◆ **MATERIAL FOR THIS TASK**:
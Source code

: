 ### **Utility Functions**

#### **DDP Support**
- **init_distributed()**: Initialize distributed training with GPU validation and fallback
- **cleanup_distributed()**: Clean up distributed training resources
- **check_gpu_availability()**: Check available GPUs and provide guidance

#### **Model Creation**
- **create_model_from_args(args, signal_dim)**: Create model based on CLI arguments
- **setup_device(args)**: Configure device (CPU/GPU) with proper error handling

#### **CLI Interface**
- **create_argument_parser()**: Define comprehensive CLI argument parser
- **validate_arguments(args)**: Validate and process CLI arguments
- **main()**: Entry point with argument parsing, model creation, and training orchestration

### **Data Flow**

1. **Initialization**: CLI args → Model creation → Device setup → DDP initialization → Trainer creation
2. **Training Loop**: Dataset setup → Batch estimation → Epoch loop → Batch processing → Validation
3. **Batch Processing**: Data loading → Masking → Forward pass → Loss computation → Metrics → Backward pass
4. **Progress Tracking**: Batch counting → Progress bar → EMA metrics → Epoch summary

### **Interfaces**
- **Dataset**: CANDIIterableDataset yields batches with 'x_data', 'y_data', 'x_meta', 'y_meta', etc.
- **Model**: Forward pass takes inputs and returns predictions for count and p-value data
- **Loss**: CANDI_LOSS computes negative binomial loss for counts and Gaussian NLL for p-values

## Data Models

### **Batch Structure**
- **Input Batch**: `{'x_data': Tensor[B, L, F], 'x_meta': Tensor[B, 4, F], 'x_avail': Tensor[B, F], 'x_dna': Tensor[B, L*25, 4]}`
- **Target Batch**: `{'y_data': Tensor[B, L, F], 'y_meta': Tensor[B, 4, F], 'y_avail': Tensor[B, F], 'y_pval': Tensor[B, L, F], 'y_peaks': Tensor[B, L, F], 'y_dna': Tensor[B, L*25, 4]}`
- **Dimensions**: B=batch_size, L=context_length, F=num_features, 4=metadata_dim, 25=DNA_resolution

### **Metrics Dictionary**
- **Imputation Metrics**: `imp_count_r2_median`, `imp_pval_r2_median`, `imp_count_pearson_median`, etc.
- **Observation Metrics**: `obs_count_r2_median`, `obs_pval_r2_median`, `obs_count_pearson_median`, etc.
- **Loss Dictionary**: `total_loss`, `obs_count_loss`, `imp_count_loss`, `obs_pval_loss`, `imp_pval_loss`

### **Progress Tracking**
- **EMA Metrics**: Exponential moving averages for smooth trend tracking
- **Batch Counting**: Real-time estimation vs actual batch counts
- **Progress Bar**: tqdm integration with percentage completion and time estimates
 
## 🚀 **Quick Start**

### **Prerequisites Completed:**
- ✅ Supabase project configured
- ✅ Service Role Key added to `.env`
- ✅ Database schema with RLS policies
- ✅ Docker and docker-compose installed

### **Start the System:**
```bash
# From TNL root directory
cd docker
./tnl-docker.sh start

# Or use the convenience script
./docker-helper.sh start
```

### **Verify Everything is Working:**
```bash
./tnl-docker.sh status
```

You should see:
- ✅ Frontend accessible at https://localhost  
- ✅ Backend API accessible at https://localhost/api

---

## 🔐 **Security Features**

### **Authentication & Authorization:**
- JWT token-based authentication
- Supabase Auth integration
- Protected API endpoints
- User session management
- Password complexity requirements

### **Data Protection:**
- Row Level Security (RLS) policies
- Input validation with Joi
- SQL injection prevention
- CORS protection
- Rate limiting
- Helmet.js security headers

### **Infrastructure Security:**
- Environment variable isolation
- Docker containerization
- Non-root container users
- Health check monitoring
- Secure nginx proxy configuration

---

◆ **PROBLEM REQUIREMENTS**: Output the entries above word for word.

◆ **ANSWER TO THE PROBLEM**:
Source code

: ### **Utility Functions**

#### **DDP Support**
- **init_distributed()**: Initialize distributed training with GPU validation and fallback
- **cleanup_distributed()**: Clean up distributed training resources
- **check_gpu_availability()**: Check available GPUs and provide guidance

#### **Model Creation**
- **create_model_from_args(args, signal_dim)**: Create model based on CLI arguments
- **setup_device(args)**: Configure device (CPU/GPU) with proper error handling

#### **CLI Interface**
- **create_argument_parser()**: Define comprehensive CLI argument parser
- **validate_arguments(args)**: Validate and process CLI arguments
- **main()**: Entry point with argument parsing, model creation, and training orchestration

### **Data Flow**

1. **Initialization**: CLI args → Model creation → Device setup → DDP initialization → Trainer creation
2. **Training Loop**: Dataset setup → Batch estimation → Epoch loop → Batch processing → Validation
3. **Batch Processing**: Data loading → Masking → Forward pass → Loss computation → Metrics → Backward pass
4. **Progress Tracking**: Batch counting → Progress bar → EMA metrics → Epoch summary

### **Interfaces**
- **Dataset**: CANDIIterableDataset yields batches with 'x_data', 'y_data', 'x_meta', 'y_meta', etc.
- **Model**: Forward pass takes inputs and returns predictions for count and p-value data
- **Loss**: CANDI_LOSS computes negative binomial loss for counts and Gaussian NLL for p-values

## Data Models

### **Batch Structure**
- **Input Batch**: `{'x_data': Tensor[B, L, F], 'x_meta': Tensor[B, 4, F], 'x_avail': Tensor[B, F], 'x_dna': Tensor[B, L*25, 4]}`
- **Target Batch**: `{'y_data': Tensor[B, L, F], 'y_meta': Tensor[B, 4, F], 'y_avail': Tensor[B, F], 'y_pval': Tensor[B, L, F], 'y_peaks': Tensor[B, L, F], 'y_dna': Tensor[B, L*25, 4]}`
- **Dimensions**: B=batch_size, L=context_length, F=num_features, 4=metadata_dim, 25=DNA_resolution

### **Metrics Dictionary**
- **Imputation Metrics**: `imp_count_r2_median`, `imp_pval_r2_median`, `imp_count_pearson_median`, etc.
- **Observation Metrics**: `obs_count_r2_median`, `obs_pval_r2_median`, `obs_count_pearson_median`, etc.
- **Loss Dictionary**: `total_loss`, `obs_count_loss`, `imp_count_loss`, `obs_pval_loss`, `imp_pval_loss`

### **Progress Tracking**
- **EMA Metrics**: Exponential moving averages for smooth trend tracking
- **Batch Counting**: Real-time estimation vs actual batch counts
- **Progress Bar**: tqdm integration with percentage completion and time estimates
 
## 🚀 **Quick Start**

### **Prerequisites Completed:**
- ✅ Supabase project configured
- ✅ Service Role Key added to `.env`
- ✅ Database schema with RLS policies
- ✅ Docker and docker-compose installed

### **Start the System:**
```bash
# From TNL root directory
cd docker
./tnl-docker.sh start

# Or use the convenience script
./docker-helper.sh start
```

### **Verify Everything is Working:**
```bash
./tnl-docker.sh status
```

You should see:
- ✅ Frontend accessible at https://localhost  
- ✅ Backend API accessible at https://localhost/api

---

## 🔐 **Security Features**

### **Authentication & Authorization:**
- JWT token-based authentication
- Supabase Auth integration
- Protected API endpoints
- User session management
- Password complexity requirements

### **Data Protection:**
- Row Level Security (RLS) policies
- Input validation with Joi
- SQL injection prevention
- CORS protection
- Rate limiting
- Helmet.js security headers

### **Infrastructure Security:**
- Environment variable isolation
- Docker containerization
- Non-root container users
- Health check monitoring
- Secure nginx proxy configuration

---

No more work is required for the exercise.